[SERVER-38929] Refresh of RoutingTableHistory causes large rise in memory usage Created: 10/Jan/19  Updated: 06/Dec/22  Resolved: 15/Jan/19

Status: Closed
Project: Core Server
Component/s: Sharding
Affects Version/s: 4.0.1
Fix Version/s: None

Type: Bug Priority: Major - P3
Reporter: Danny Hatcher (Inactive) Assignee: [DO NOT USE] Backlog - Sharding Team
Resolution: Duplicate Votes: 0
Labels: None
Remaining Estimate: Not Specified
Time Spent: Not Specified
Original Estimate: Not Specified

Attachments: PNG File Screen Shot 2019-01-08 at 5.10.45 PM.png    
Issue Links:
Duplicate
duplicates SERVER-36443 Long-running queries should not cause... Closed
Related
Assigned Teams:
Sharding
Operating System: ALL
Participants:

 Description   

In a sharded cluster, a long running query can cause a shard to refresh the routing table history multiple times. If the sharded cluster is very large, this routing table history can take up a large amount of space and eventually lead to an OOM.

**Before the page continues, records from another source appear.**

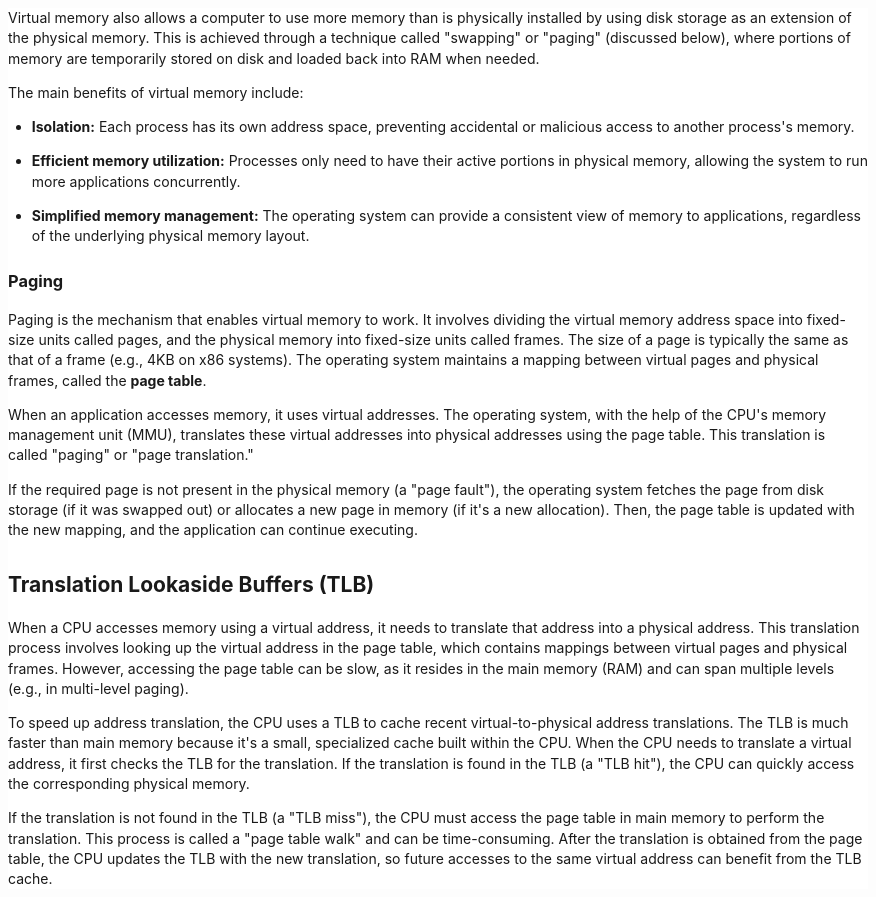 Virtual memory also allows a computer to use more memory than is physically installed by using disk storage as an extension of the physical memory. This is achieved through a technique called "swapping" or "paging" (discussed below), where portions of memory are temporarily stored on disk and loaded back into RAM when needed.

The main benefits of virtual memory include:



- **Isolation:** 
Each process has its own address space, preventing accidental or malicious access to another process's memory.

- **Efficient memory utilization:** 
Processes only need to have their active portions in physical memory, allowing the system to run more applications concurrently.

- **Simplified memory management:**
The operating system can provide a consistent view of memory to applications, regardless of the underlying physical memory layout.



### Paging

Paging is the mechanism that enables virtual memory to work. It involves dividing the virtual memory address space into fixed-size units called pages, and the physical memory into fixed-size units called frames. The size of a page is typically the same as that of a frame (e.g., 4KB on x86 systems). The operating system maintains a mapping between virtual pages and physical frames, called the **page table**.

When an application accesses memory, it uses virtual addresses. The operating system, with the help of the CPU's memory management unit (MMU), translates these virtual addresses into physical addresses using the page table. This translation is called "paging" or "page translation."

If the required page is not present in the physical memory (a "page fault"), the operating system fetches the page from disk storage (if it was swapped out) or allocates a new page in memory (if it's a new allocation). Then, the page table is updated with the new mapping, and the application can continue executing.


## Translation Lookaside Buffers (TLB)

When a CPU accesses memory using a virtual address, it needs to translate that address into a physical address. This translation process involves looking up the virtual address in the page table, which contains mappings between virtual pages and physical frames. However, accessing the page table can be slow, as it resides in the main memory (RAM) and can span multiple levels (e.g., in multi-level paging).

To speed up address translation, the CPU uses a TLB to cache recent virtual-to-physical address translations. The TLB is much faster than main memory because it's a small, specialized cache built within the CPU. When the CPU needs to translate a virtual address, it first checks the TLB for the translation. If the translation is found in the TLB (a "TLB hit"), the CPU can quickly access the corresponding physical memory.

If the translation is not found in the TLB (a "TLB miss"), the CPU must access the page table in main memory to perform the translation. This process is called a "page table walk" and can be time-consuming. After the translation is obtained from the page table, the CPU updates the TLB with the new translation, so future accesses to the same virtual address can benefit from the TLB cache.

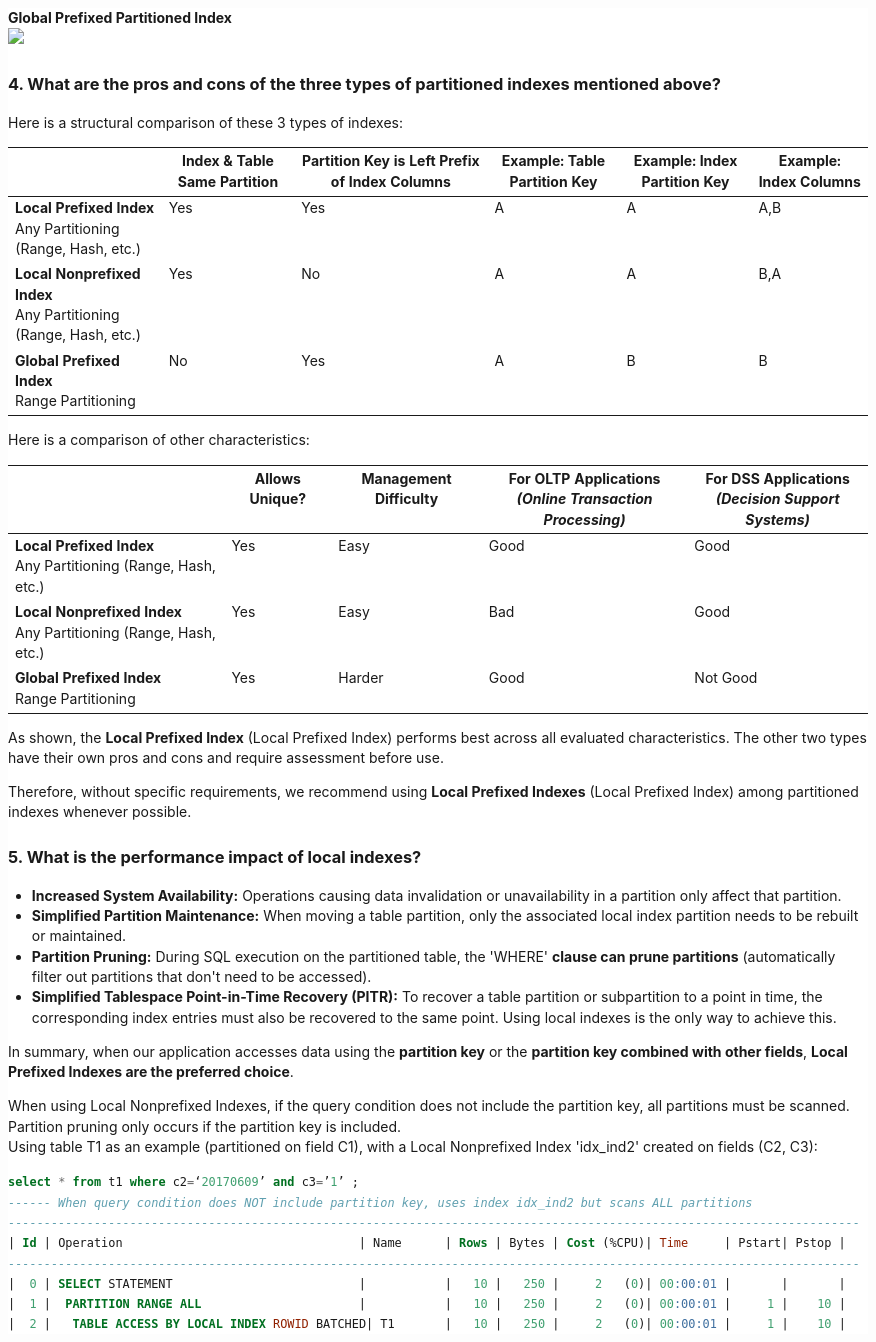 **Global Prefixed Partitioned Index**  
![](https://docs.oracle.com/en/database/oracle/oracle-database/12.2/vldbg/img/vldbg020.gif)

### 4. What are the pros and cons of the three types of partitioned indexes mentioned above?
Here is a structural comparison of these 3 types of indexes:

| | **Index & Table Same Partition** | **Partition Key is Left Prefix of Index Columns** | **Example: Table Partition Key** | **Example: Index Partition Key** | **Example: Index Columns** |
| --- | --- | --- | --- | --- | --- |
| **Local Prefixed Index** <br> Any Partitioning (Range, Hash, etc.) | Yes | Yes | A | A | A,B |
| **Local Nonprefixed Index** <br> Any Partitioning (Range, Hash, etc.) | Yes | No | A | A | B,A |
| **Global Prefixed Index** <br> Range Partitioning | No | Yes | A | B | B |

Here is a comparison of other characteristics:

| | **Allows Unique?** | **Management Difficulty** | **For OLTP Applications** <br> *(Online Transaction Processing)* | **For DSS Applications** <br> *(Decision Support Systems)* |
| --- | --- | --- | --- | --- |
| **Local Prefixed Index** <br> Any Partitioning (Range, Hash, etc.) | Yes | Easy | Good | Good |
| **Local Nonprefixed Index** <br> Any Partitioning (Range, Hash, etc.) | Yes | Easy | Bad | Good |
| **Global Prefixed Index** <br> Range Partitioning | Yes | Harder | Good | Not Good |

As shown, the **Local Prefixed Index** (Local Prefixed Index) performs best across all evaluated characteristics. The other two types have their own pros and cons and require assessment before use.

Therefore, without specific requirements, we recommend using **Local Prefixed Indexes** (Local Prefixed Index) among partitioned indexes whenever possible.

### 5. What is the performance impact of local indexes?

*   **Increased System Availability:** Operations causing data invalidation or unavailability in a partition only affect that partition.
*   **Simplified Partition Maintenance:** When moving a table partition, only the associated local index partition needs to be rebuilt or maintained.
*   **Partition Pruning:** During SQL execution on the partitioned table, the 'WHERE' **clause can prune partitions** (automatically filter out partitions that don't need to be accessed).
*   **Simplified Tablespace Point-in-Time Recovery (PITR):** To recover a table partition or subpartition to a point in time, the corresponding index entries must also be recovered to the same point. Using local indexes is the only way to achieve this.

In summary, when our application accesses data using the **partition key** or the **partition key combined with other fields**, **Local Prefixed Indexes are the preferred choice**.

When using Local Nonprefixed Indexes, if the query condition does not include the partition key, all partitions must be scanned. Partition pruning only occurs if the partition key is included.   
Using table T1 as an example (partitioned on field C1), with a Local Nonprefixed Index 'idx_ind2' created on fields (C2, C3):

```SQL
select * from t1 where c2=‘20170609’ and c3=’1’ ;
------ When query condition does NOT include partition key, uses index idx_ind2 but scans ALL partitions
-----------------------------------------------------------------------------------------------------------------------
| Id | Operation                                 | Name      | Rows | Bytes | Cost (%CPU)| Time     | Pstart| Pstop |
-----------------------------------------------------------------------------------------------------------------------
|  0 | SELECT STATEMENT                          |           |   10 |   250 |     2   (0)| 00:00:01 |       |       |
|  1 |  PARTITION RANGE ALL                      |           |   10 |   250 |     2   (0)| 00:00:01 |     1 |    10 |
|  2 |   TABLE ACCESS BY LOCAL INDEX ROWID BATCHED| T1       |   10 |   250 |     2   (0)| 00:00:01 |     1 |    10 |
``` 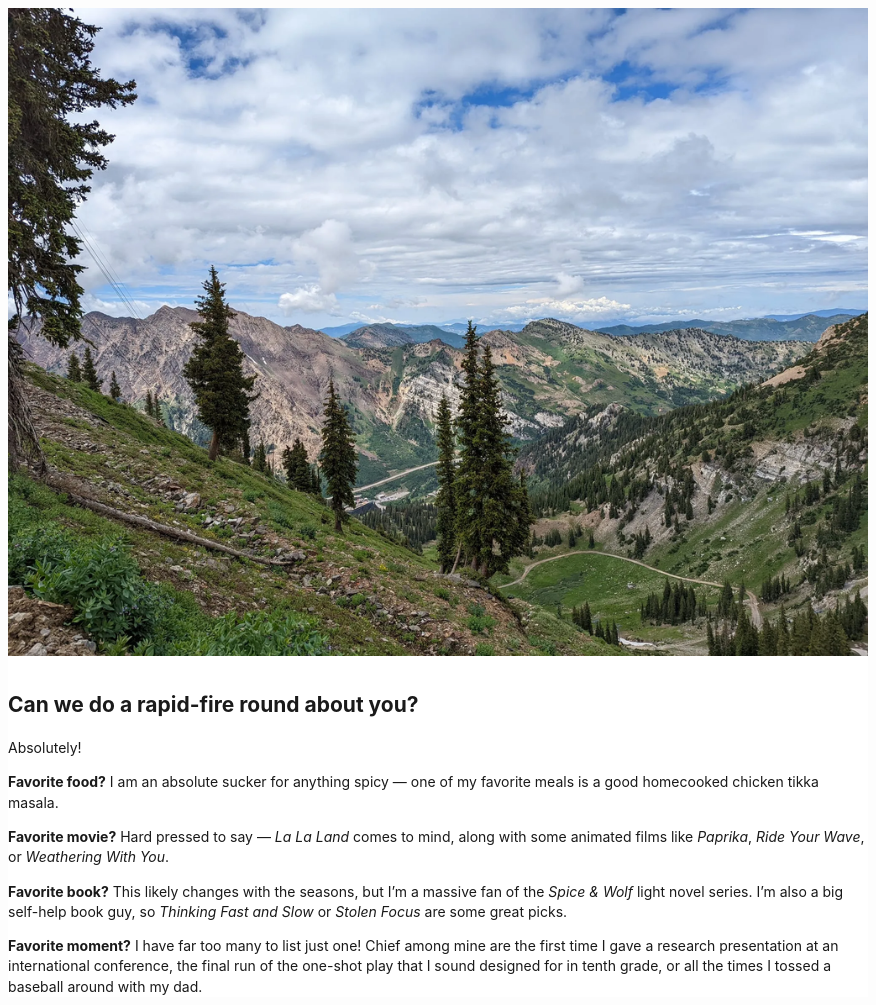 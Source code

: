 ![](aboutme04.png)

## Can we do a rapid-fire round about you?

Absolutely!

**Favorite food?** I am an absolute sucker for anything spicy — one of my favorite meals is a good homecooked chicken tikka masala.

**Favorite movie?** Hard pressed to say — *La La Land* comes to mind, along with some animated films like *Paprika*, *Ride Your Wave*, or *Weathering With You*.

**Favorite book?** This likely changes with the seasons, but I’m a massive fan of the *Spice & Wolf* light novel series. I’m also a big self-help book guy, so *Thinking Fast and Slow* or *Stolen Focus* are some great picks.

**Favorite moment?** I have far too many to list just one! Chief among mine are the first time I gave a research presentation at an international conference, the final run of the one-shot play that I sound designed for in tenth grade, or all the times I tossed a baseball around with my dad.
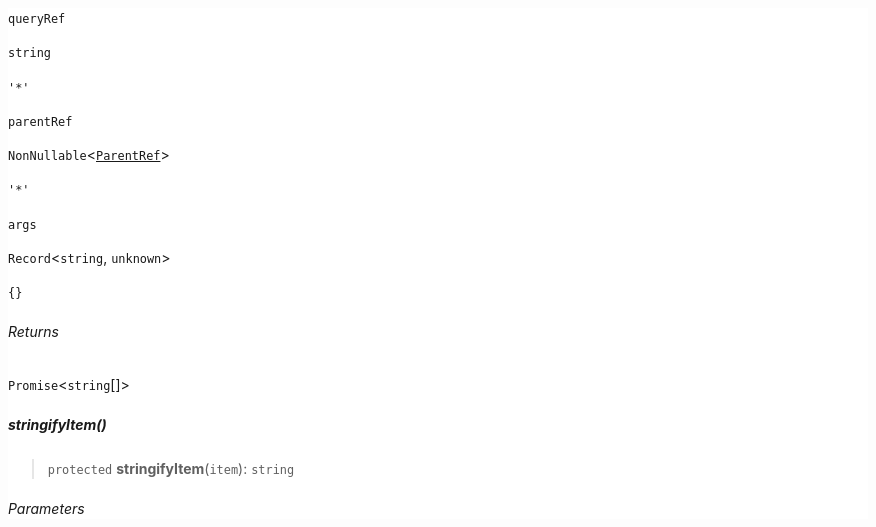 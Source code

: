 `queryRef`

</td>
<td>

`string`

</td>
<td>

`'*'`

</td>
</tr>
<tr>
<td>

`parentRef`

</td>
<td>

`NonNullable`\<[`ParentRef`](../extension-cache.md#parentref-1)\>

</td>
<td>

`'*'`

</td>
</tr>
<tr>
<td>

`args`

</td>
<td>

`Record`\<`string`, `unknown`\>

</td>
<td>

`{}`

</td>
</tr>
</tbody>
</table>

###### Returns

`Promise`\<`string`[]\>

##### stringifyItem()

> `protected` **stringifyItem**(`item`): `string`

###### Parameters
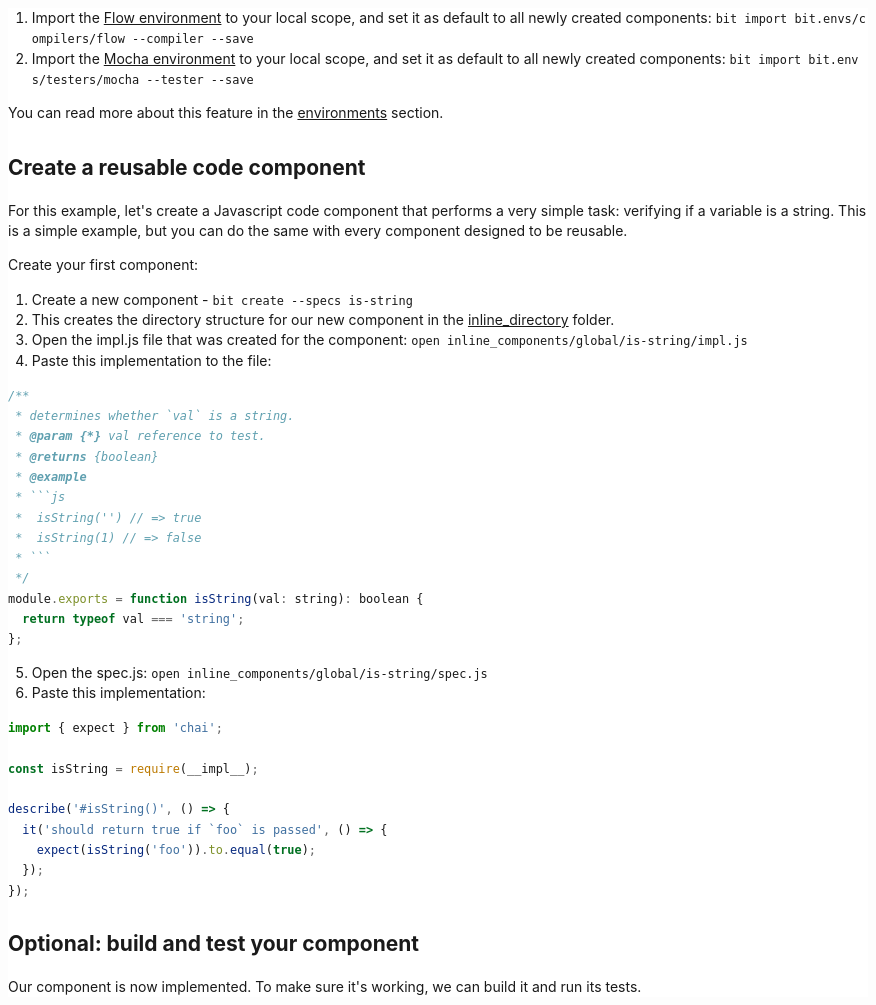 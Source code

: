 1. Import the [Flow environment](https://bitsrc.io/bit/envs/compilers/flow) to your local scope, and set it as default to all newly created components:
  `bit import bit.envs/compilers/flow --compiler --save`
2. Import the [Mocha environment](https://bitsrc.io/bit/envs/testers/mocha) to your local scope, and set it as default to all newly created components:
  `bit import bit.envs/testers/mocha --tester --save`

You can read more about this feature in the [environments](Artifacts#environments) section.

## Create a reusable code component
For this example, let's create a Javascript code component that performs a very simple task: verifying if a variable is a string. This is a simple example, but you can do the same with every component designed to be reusable.

Create your first component:

1. Create a new component - `bit create --specs is-string`
2. This creates the directory structure for our new component in the [inline_directory]() folder.
3. Open the impl.js file that was created for the component: `open inline_components/global/is-string/impl.js`
4. Paste this implementation to the file:
```js
/**
 * determines whether `val` is a string.
 * @param {*} val reference to test.
 * @returns {boolean}
 * @example
 * ```js
 *  isString('') // => true
 *  isString(1) // => false
 * ```
 */
module.exports = function isString(val: string): boolean {
  return typeof val === 'string';
};
```
5. Open the spec.js: `open inline_components/global/is-string/spec.js`
6. Paste this implementation:
```js
import { expect } from 'chai';

const isString = require(__impl__);

describe('#isString()', () => {
  it('should return true if `foo` is passed', () => {
    expect(isString('foo')).to.equal(true);
  });
});
```

## Optional: build and test your component
Our component is now implemented. 
To make sure it's working, we can build it and run its tests.

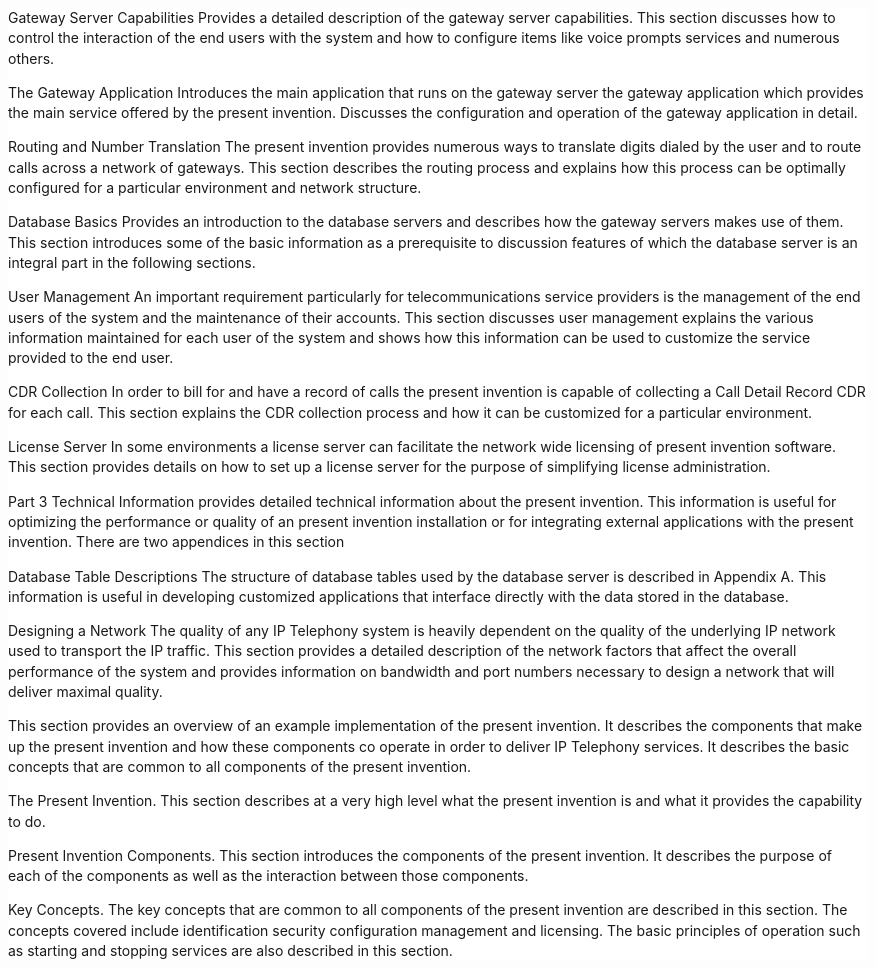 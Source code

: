 Gateway Server Capabilities Provides a detailed description of the gateway server capabilities. This section discusses how to control the interaction of the end users with the system and how to configure items like voice prompts services and numerous others.

The Gateway Application Introduces the main application that runs on the gateway server the gateway application which provides the main service offered by the present invention. Discusses the configuration and operation of the gateway application in detail.

Routing and Number Translation The present invention provides numerous ways to translate digits dialed by the user and to route calls across a network of gateways. This section describes the routing process and explains how this process can be optimally configured for a particular environment and network structure.

Database Basics Provides an introduction to the database servers and describes how the gateway servers makes use of them. This section introduces some of the basic information as a prerequisite to discussion features of which the database server is an integral part in the following sections.

User Management An important requirement particularly for telecommunications service providers is the management of the end users of the system and the maintenance of their accounts. This section discusses user management explains the various information maintained for each user of the system and shows how this information can be used to customize the service provided to the end user.

CDR Collection In order to bill for and have a record of calls the present invention is capable of collecting a Call Detail Record CDR for each call. This section explains the CDR collection process and how it can be customized for a particular environment.

License Server In some environments a license server can facilitate the network wide licensing of present invention software. This section provides details on how to set up a license server for the purpose of simplifying license administration.

Part 3 Technical Information provides detailed technical information about the present invention. This information is useful for optimizing the performance or quality of an present invention installation or for integrating external applications with the present invention. There are two appendices in this section 

Database Table Descriptions The structure of database tables used by the database server is described in Appendix A. This information is useful in developing customized applications that interface directly with the data stored in the database.

Designing a Network The quality of any IP Telephony system is heavily dependent on the quality of the underlying IP network used to transport the IP traffic. This section provides a detailed description of the network factors that affect the overall performance of the system and provides information on bandwidth and port numbers necessary to design a network that will deliver maximal quality.

This section provides an overview of an example implementation of the present invention. It describes the components that make up the present invention and how these components co operate in order to deliver IP Telephony services. It describes the basic concepts that are common to all components of the present invention.

The Present Invention. This section describes at a very high level what the present invention is and what it provides the capability to do.

Present Invention Components. This section introduces the components of the present invention. It describes the purpose of each of the components as well as the interaction between those components.

Key Concepts. The key concepts that are common to all components of the present invention are described in this section. The concepts covered include identification security configuration management and licensing. The basic principles of operation such as starting and stopping services are also described in this section.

Here is a snapshot of call stacks that show 6.5 GB being used solely to update the routing table history.

Here is the balancer information:

balancer:
        Currently enabled:  yes
        Currently running:  yes
        Collections with active migrations: 
                buildlogs.logs started at Tue Jan 08 2019 21:57:37 GMT+0000 (UTC)
        Failed balancer rounds in last 5 attempts:  0
        Migration Results for the last 24 hours: 
                2990 : Success
                1 : Failed with error 'aborted', from logkeeperdb-shard_26 to logkeeperdb-shard_24
                1 : Failed with error 'aborted', from logkeeperdb-shard_26 to logkeeperdb-shard_21
                2 : Failed with error 'aborted', from logkeeperdb-shard_14 to logkeeperdb-rs0
                1 : Failed with error 'aborted', from logkeeperdb-shard_9 to logkeeperdb-shard_18
                1 : Failed with error 'aborted', from logkeeperdb-shard_15 to logkeeperdb-shard_21
                1 : Failed with error 'aborted', from logkeeperdb-shard_15 to logkeeperdb-shard_17
                1 : Failed with error 'aborted', from logkeeperdb-shard_15 to logkeeperdb-shard_22
                1 : Failed with error 'aborted', from logkeeperdb-shard_17 to logkeeperdb-shard_12
                1 : Failed with error 'aborted', from logkeeperdb-shard_14 to logkeeperdb-shard_4
                1 : Failed with error 'aborted', from logkeeperdb-shard_22 to logkeeperdb-shard_13
                1 : Failed with error 'aborted', from logkeeperdb-shard_13 to logkeeperdb-shard_8
                1 : Failed with error 'aborted', from logkeeperdb-shard_17 to logkeeperdb-shard_20

mongos> db.chunks.find({ns: "buildlogs.logs"}).count()
1303476


Generated at Thu Feb 08 04:50:29 UTC 2024 using Jira 9.7.1#970001-sha1:2222b88b221c4928ef0de3161136cc90c8356a66.